____ Data shown
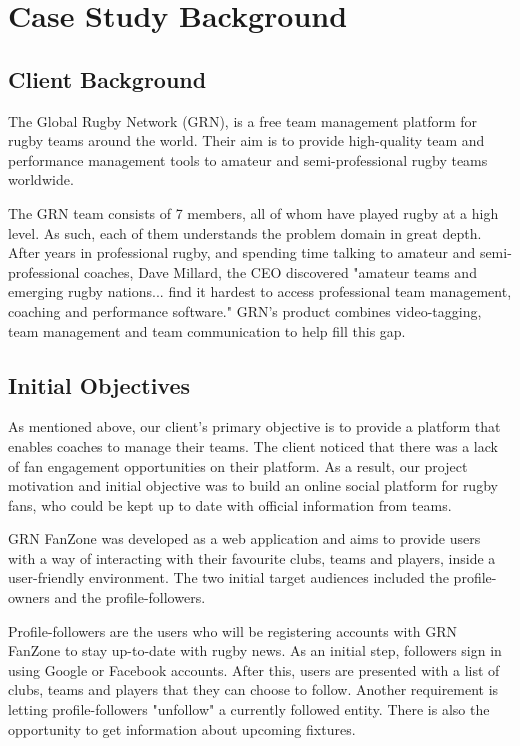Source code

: \documentclass{l3proj}
\begin{document}
\section{Case Study Background}
\label{sec:background}

\subsection{Client Background}

The Global Rugby Network (GRN), is a free team management platform
 for rugby teams around the world. Their aim is to provide high-quality
 team and performance management tools to amateur and semi-professional 
 rugby teams worldwide. 

The GRN team consists of 7 members, all of whom have played rugby at a high level. 
 As such, each of them understands the problem domain in great depth. After years in
 professional rugby, and spending time talking to amateur and semi-professional coaches, 
 Dave Millard, the CEO discovered "amateur teams and emerging rugby nations... find it 
 hardest to access professional team management, coaching and performance software." 
 GRN's product combines video-tagging, team management and team communication to help 
 fill this gap.


\subsection{Initial Objectives}
As mentioned above, our client's primary objective is to provide a platform that
 enables coaches to manage their teams.  The client noticed that there was a lack of
 fan engagement opportunities on their platform. As a result, our project motivation
 and initial objective was to build an online social platform for rugby fans, who could
 be kept up to date with official information from teams.

GRN FanZone was developed as a web application and aims to provide users with a way of
 interacting with their favourite clubs, teams and players, inside a user-friendly
 environment. The two initial target audiences included the profile-owners and the
 profile-followers.

Profile-followers are the users who will be registering accounts with GRN FanZone to
 stay up-to-date with rugby news. As an initial step, followers sign in using Google or
 Facebook accounts. After this, users are presented with a list of clubs, teams and players
 that they can choose to follow. Another requirement is letting profile-followers "unfollow"
 a currently followed entity. There is also the opportunity to get information about
 upcoming fixtures.
\end{document}
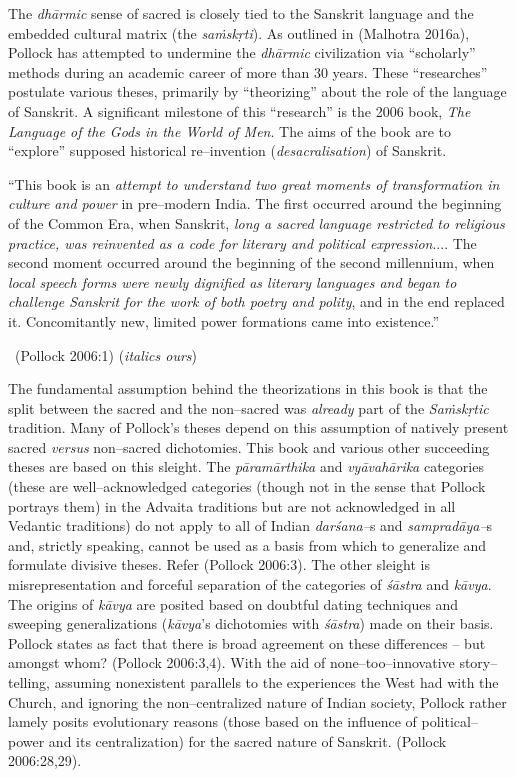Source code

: The \textit{dhārmic} sense of sacred is closely tied to the Sanskrit language and the embedded cultural matrix (the \textit{saṁskṛti}). As outlined in (Malhotra 2016a), Pollock has attempted to undermine the \textit{dhārmic} civilization via “scholarly” methods during an academic career of more than 30 years. These “researches” postulate various theses, primarily by “theorizing” about the role of the language of Sanskrit. A significant milestone of this “research” is the 2006 book, \textit{The Language of the Gods in the World of Men}. The aims of the book are to “explore” supposed historical re–invention (\textit{desacralisation}) of Sanskrit.

\begin{myquote}
“This book is an \textit{attempt to understand two great moments of transformation in culture and power} in pre–modern India. The first occurred around the beginning of the Common Era, when Sanskrit, \textit{long a sacred language restricted to religious practice, was reinvented as a code for literary and political expression}.... The second moment occurred around the beginning of the second millennium, when \textit{local speech forms were newly dignified as literary languages and began to challenge Sanskrit for the work of both poetry and polity}, and in the end replaced it. Concomitantly new, limited power formations came into existence.” 

~\hfill (Pollock 2006:1) (\textit{italics ours})
\end{myquote}

The fundamental assumption behind the theorizations in this book is that the split between the sacred and the non–sacred was \textit{already} part of the \textit{Saṁskṛtic} tradition. Many of Pollock's theses depend on this assumption of natively present sacred \textit{versus} non–sacred dichotomies. This book and various other succeeding theses are based on this sleight. The \textit{pāramārthika} and \textit{vyāvahārika} categories (these are well–acknowledged categories (though not in the sense that Pollock portrays them) in the Advaita traditions but are not acknowledged in all Vedantic traditions) do not apply to all of Indian \textit{darśana–}s and \textit{sampradāya–}s and, strictly speaking, cannot be used as a basis from which to generalize and formulate divisive theses. Refer (Pollock 2006:3). The other sleight is misrepresentation and forceful separation of the categories of \textit{śāstra} and \textit{kāvya}. The origins of \textit{kāvya} are posited based on doubtful dating techniques and sweeping generalizations (\textit{kāvya}'s dichotomies with \textit{śāstra}) made on their basis. Pollock states as fact that there is broad agreement on these differences – but amongst whom? (Pollock 2006:3,4). With the aid of none–too–innovative story–telling, assuming nonexistent parallels to the experiences the West had with the Church, and ignoring the non–centralized nature of Indian society, Pollock rather lamely posits evolutionary reasons (those based on the influence of political–power and its centralization) for the sacred nature of Sanskrit. (Pollock 2006:28,29).

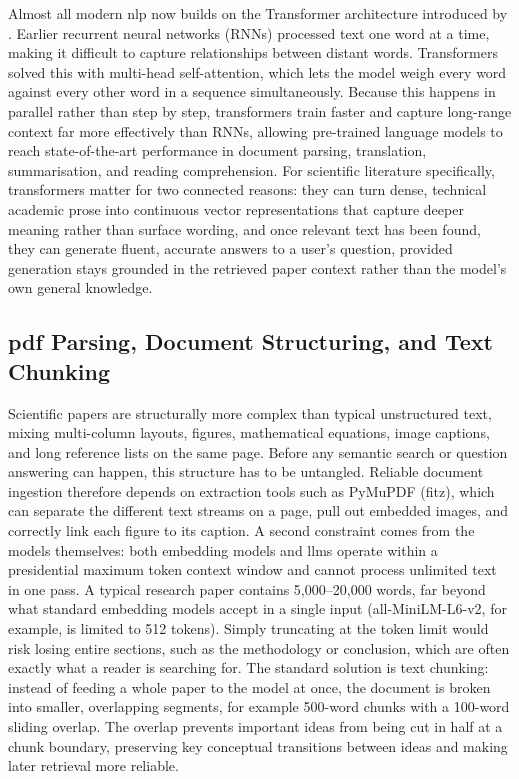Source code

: Almost all modern \gls{nlp} now builds on the Transformer architecture introduced by \citet{vaswani2017attention}. Earlier recurrent neural networks (RNNs) processed text one word at a time, making it difficult to capture relationships between distant words. Transformers solved this with multi-head self-attention, which lets the model weigh every word against every other word in a sequence simultaneously. Because this happens in parallel rather than step by step, transformers train faster and capture long-range context far more effectively than RNNs, allowing pre-trained language models to reach state-of-the-art performance in document parsing, translation, summarisation, and reading comprehension.
\newline \newline For scientific literature specifically, transformers matter for two connected reasons: they can turn dense, technical academic prose into continuous vector representations that capture deeper meaning rather than surface wording, and once relevant text has been found, they can generate fluent, accurate answers to a user's question, provided generation stays grounded in the retrieved paper context rather than the model's own general knowledge.

\subsection{\gls{pdf} Parsing, Document Structuring, and Text Chunking}

Scientific papers are structurally more complex than typical unstructured text, mixing multi-column layouts, figures, mathematical equations, image captions, and long reference lists on the same page. Before any semantic search or question answering can happen, this structure has to be untangled. Reliable document ingestion therefore depends on extraction tools such as PyMuPDF (fitz), which can separate the different text streams on a page, pull out embedded images, and correctly link each figure to its caption.
\newline \newline A second constraint comes from the models themselves: both embedding models and \gls{llm}s operate within a presidential maximum token context window and cannot process unlimited text in one pass. A typical research paper contains 5,000–20,000 words, far beyond what standard embedding models accept in a single input (all-MiniLM-L6-v2, for example, is limited to 512 tokens). Simply truncating at the token limit would risk losing entire sections, such as the methodology or conclusion, which are often exactly what a reader is searching for.
\newline \newline The standard solution is text chunking: instead of feeding a whole paper to the model at once, the document is broken into smaller, overlapping segments, for example 500-word chunks with a 100-word sliding overlap. The overlap prevents important ideas from being cut in half at a chunk boundary, preserving key conceptual transitions between ideas and making later retrieval more reliable.

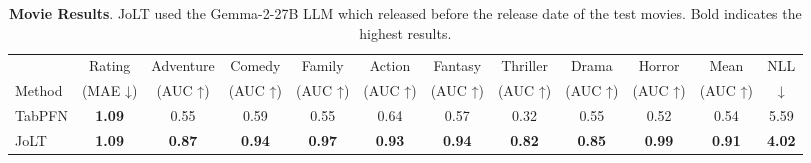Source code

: \begin{table*}[h]
  \centering
  \caption{\textbf{Movie Results}. JoLT used the Gemma-2-27B LLM which released before the release date of the test movies. Bold indicates the highest results.}
  \label{tab:movies}%
  \vskip 0.05in
  \begin{small}
  \begin{sc}
  \begin{adjustbox}{max width=\textwidth}
    \begin{tabular}{lccccccccccc}
    \toprule
          & \multicolumn{1}{p{4.045em}}{ \centering Rating} & \multicolumn{1}{p{5.135em}}{\centering Adventure} & \multicolumn{1}{p{4.045em}}{ \centering Comedy} & \multicolumn{1}{p{4.045em}}{\centering Family} & \multicolumn{1}{p{4.045em}}{\centering Action} & \multicolumn{1}{p{4.045em}}{\centering Fantasy} & \multicolumn{1}{p{4.045em}}{ Thriller} & \multicolumn{1}{p{4.045em}}{\centering Drama} & \multicolumn{1}{p{4.045em}}{\centering Horror} & \multicolumn{1}{p{4.045em}}{\centering Mean} & \multicolumn{1}{p{4.045em}}{\centering NLL} \\
    Method & \centering (MAE ↓) & \centering (AUC ↑) & \centering (AUC ↑) & \centering (AUC ↑) & \centering (AUC ↑) & \centering (AUC ↑) & \centering (AUC ↑) & (AUC ↑) & (AUC ↑) & (AUC ↑) & ↓ \\
    \midrule
    TabPFN & \textbf{1.09} & 0.55  & 0.59  & 0.55  & 0.64  & 0.57  & 0.32  & 0.55  & 0.52  & 0.54  & 5.59 \\
    JoLT  & \textbf{1.09} & \textbf{0.87} & \textbf{0.94} & \textbf{0.97} & \textbf{0.93} & \textbf{0.94} & \textbf{0.82} & \textbf{0.85} & \textbf{0.99} & \textbf{0.91} & \textbf{4.02} \\
    \bottomrule
    \end{tabular}%
    \end{adjustbox}
    \end{sc}
    \end{small}
\vspace{-4mm}
\end{table*}%

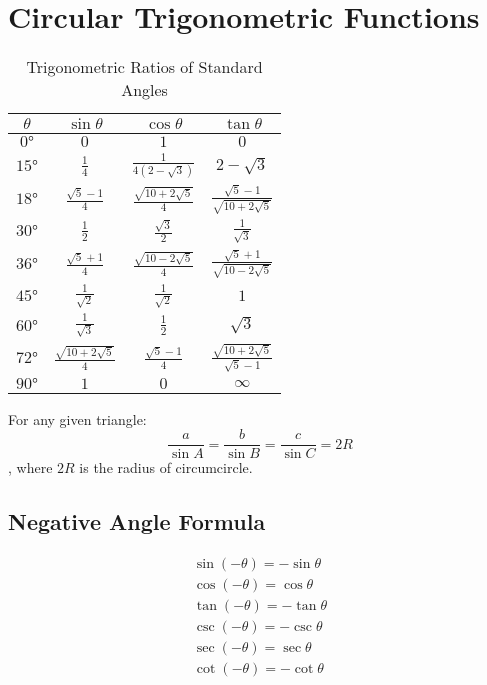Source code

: \chapter{Circular Trigonometric Functions}
\begin{table}[htbp]
	\centering
	\begin{tabular}{c c c c}
		\toprule
		$\theta$&$\sin \theta$&$\cos \theta$&$\tan \theta$\\
		\midrule
		$\ang{0}$&$0$&$1$&$0$\\
		$\ang{15}$&$\frac{1}{4}$&$\frac{1}{4(2-\sqrt{3})}$&$2-\sqrt{3}$\\
		$\ang{18}$&$\frac{\sqrt{5}-1}{4}$&$\frac{\sqrt{10+2\sqrt{5}}}{4}$&$\frac{\sqrt{5}-1}{\sqrt{10+2\sqrt{5}}}$\\
		$\ang{30}$&$\frac{1}{2}$&$\frac{\sqrt{3}}{2}$&$\frac{1}{\sqrt{3}}$\\
		$\ang{36}$&$\frac{\sqrt{5}+1}{4}$&$\frac{\sqrt{10-2\sqrt{5}}}{4}$&$\frac{\sqrt{5}+1}{\sqrt{10-2\sqrt{5}}}$\\
		$\ang{45}$&$\frac{1}{\sqrt{2}}$&$\frac{1}{\sqrt{2}}$&$1$\\
		$\ang{60}$&$\frac{1}{\sqrt{3}}$&$\frac{1}{2}$&$\sqrt{3}$\\
		$\ang{72}$&$\frac{\sqrt{10+2\sqrt{5}}}{4}$&$\frac{\sqrt{5}-1}{4}$&$\frac{\sqrt{10+2\sqrt{5}}}{\sqrt{5}-1}$\\
		$\ang{90}$&$1$&$0$&$\infty$\\
		\hline
	\end{tabular}
	\caption{Trigonometric Ratios of Standard Angles}
	\label{table1}
\end{table}

For any given triangle:
\begin{equation}
	\dfrac{a}{\sin A}=\dfrac{b}{\sin B}=\dfrac{c}{\sin C}=2R
\end{equation}, where $2R$ is the radius of circumcircle.

\section{Negative Angle Formula}
\begin{align}
	\sin (-\theta)=-\sin \theta\\
	\cos (-\theta)=\cos \theta\\
	\tan (-\theta)=-\tan \theta\\
	\csc (-\theta)=-\csc \theta\\
	\sec (-\theta)=\sec \theta\\
	\cot (-\theta)=-\cot \theta
\end{align}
________
## What you have to do
Each line holding "subsection" should be copied from the material above.

## Exercise result
\subsection{Client Background}
\subsection{Initial Objectives}
\subsection{\gls{pdf} Parsing, Document Structuring, and Text Chunking}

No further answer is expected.